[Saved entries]
—————

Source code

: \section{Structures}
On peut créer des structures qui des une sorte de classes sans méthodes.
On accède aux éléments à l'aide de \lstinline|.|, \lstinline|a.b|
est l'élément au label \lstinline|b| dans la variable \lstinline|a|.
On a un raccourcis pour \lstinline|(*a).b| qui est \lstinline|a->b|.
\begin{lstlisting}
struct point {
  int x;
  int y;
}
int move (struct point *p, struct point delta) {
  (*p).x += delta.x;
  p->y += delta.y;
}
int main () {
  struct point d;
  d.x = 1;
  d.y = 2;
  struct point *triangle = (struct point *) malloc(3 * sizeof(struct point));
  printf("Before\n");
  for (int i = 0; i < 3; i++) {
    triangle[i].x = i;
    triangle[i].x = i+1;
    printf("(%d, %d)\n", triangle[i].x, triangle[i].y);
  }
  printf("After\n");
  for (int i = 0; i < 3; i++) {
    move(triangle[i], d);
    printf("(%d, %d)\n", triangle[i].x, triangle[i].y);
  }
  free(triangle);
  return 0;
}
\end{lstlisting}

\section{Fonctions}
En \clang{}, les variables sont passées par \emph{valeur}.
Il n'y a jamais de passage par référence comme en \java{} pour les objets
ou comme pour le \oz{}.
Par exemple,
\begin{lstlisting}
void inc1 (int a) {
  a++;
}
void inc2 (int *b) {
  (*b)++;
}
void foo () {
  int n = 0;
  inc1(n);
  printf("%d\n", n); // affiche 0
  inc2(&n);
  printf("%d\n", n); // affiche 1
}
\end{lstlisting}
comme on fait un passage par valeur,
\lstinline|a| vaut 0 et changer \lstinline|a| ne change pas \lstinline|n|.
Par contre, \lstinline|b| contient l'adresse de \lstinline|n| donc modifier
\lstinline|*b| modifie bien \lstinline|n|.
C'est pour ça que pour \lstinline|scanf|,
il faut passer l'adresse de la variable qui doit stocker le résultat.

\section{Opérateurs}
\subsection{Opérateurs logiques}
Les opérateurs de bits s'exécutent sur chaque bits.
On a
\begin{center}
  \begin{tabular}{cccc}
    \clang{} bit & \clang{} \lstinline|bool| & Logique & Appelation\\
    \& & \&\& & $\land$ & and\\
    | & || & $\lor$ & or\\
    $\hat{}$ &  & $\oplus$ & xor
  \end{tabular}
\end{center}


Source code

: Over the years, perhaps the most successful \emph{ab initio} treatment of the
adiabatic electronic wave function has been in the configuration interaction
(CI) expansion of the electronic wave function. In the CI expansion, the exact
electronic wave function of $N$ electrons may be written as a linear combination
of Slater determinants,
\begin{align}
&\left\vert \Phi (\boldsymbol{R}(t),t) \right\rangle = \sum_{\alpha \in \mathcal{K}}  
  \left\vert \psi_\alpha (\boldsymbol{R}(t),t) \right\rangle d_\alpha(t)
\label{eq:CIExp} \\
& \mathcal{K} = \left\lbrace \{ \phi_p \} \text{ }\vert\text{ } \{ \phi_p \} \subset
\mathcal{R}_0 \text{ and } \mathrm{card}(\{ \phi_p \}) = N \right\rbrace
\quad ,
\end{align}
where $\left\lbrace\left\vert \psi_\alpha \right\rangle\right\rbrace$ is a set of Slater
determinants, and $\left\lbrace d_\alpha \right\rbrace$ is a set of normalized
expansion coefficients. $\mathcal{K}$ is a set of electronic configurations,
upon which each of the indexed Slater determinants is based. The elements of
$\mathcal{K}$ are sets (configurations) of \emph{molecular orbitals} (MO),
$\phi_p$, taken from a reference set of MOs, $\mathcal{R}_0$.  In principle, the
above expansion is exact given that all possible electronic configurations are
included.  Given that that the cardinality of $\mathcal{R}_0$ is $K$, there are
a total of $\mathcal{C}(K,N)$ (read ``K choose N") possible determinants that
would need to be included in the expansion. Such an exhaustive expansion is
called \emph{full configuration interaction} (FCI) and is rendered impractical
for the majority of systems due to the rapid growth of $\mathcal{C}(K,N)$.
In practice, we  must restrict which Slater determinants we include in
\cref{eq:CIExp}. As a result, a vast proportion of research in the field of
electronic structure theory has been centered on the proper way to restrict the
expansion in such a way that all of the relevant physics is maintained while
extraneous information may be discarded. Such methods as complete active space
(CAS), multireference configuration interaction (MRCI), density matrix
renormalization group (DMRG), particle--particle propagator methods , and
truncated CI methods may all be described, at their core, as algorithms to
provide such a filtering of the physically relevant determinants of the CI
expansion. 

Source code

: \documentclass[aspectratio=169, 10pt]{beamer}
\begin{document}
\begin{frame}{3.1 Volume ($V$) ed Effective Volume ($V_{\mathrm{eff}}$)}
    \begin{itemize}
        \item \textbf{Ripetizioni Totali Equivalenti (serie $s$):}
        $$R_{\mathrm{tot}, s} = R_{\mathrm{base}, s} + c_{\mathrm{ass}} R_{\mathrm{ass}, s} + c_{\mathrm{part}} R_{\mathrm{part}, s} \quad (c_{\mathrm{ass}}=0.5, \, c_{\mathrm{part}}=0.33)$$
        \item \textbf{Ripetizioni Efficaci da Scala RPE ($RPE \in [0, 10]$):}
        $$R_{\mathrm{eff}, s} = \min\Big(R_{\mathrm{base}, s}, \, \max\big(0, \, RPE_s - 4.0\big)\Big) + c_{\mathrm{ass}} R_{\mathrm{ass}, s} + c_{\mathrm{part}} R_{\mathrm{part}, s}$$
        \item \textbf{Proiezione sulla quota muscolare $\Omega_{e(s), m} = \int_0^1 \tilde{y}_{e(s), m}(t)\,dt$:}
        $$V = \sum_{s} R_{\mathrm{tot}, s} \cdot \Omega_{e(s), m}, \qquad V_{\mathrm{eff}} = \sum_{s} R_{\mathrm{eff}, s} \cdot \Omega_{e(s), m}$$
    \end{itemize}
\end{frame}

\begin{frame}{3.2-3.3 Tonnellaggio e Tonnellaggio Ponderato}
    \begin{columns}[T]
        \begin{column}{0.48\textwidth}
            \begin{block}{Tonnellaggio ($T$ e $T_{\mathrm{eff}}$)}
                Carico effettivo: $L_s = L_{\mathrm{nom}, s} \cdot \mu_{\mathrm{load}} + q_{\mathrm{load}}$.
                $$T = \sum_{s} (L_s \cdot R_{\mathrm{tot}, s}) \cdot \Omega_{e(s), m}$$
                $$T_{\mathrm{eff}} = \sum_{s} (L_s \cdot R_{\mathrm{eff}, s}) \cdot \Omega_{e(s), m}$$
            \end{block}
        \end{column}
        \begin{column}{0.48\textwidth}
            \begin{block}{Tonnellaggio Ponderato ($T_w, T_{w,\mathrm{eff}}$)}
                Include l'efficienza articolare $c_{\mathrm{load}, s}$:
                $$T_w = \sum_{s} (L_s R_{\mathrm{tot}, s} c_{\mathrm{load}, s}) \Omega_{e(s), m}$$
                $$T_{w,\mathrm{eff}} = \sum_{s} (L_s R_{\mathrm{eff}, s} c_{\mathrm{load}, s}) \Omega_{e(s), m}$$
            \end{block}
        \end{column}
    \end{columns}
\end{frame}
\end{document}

—————

* _Work task_
Out of the records above, pull the lines that include the word "emph".

* _Completed task_
En \clang{}, les variables sont passées par \emph{valeur}.
: Over the years, perhaps the most successful \emph{ab initio} treatment of the
$\mathcal{K}$ are sets (configurations) of \emph{molecular orbitals} (MO),
called \emph{full configuration interaction} (FCI) and is rendered impractical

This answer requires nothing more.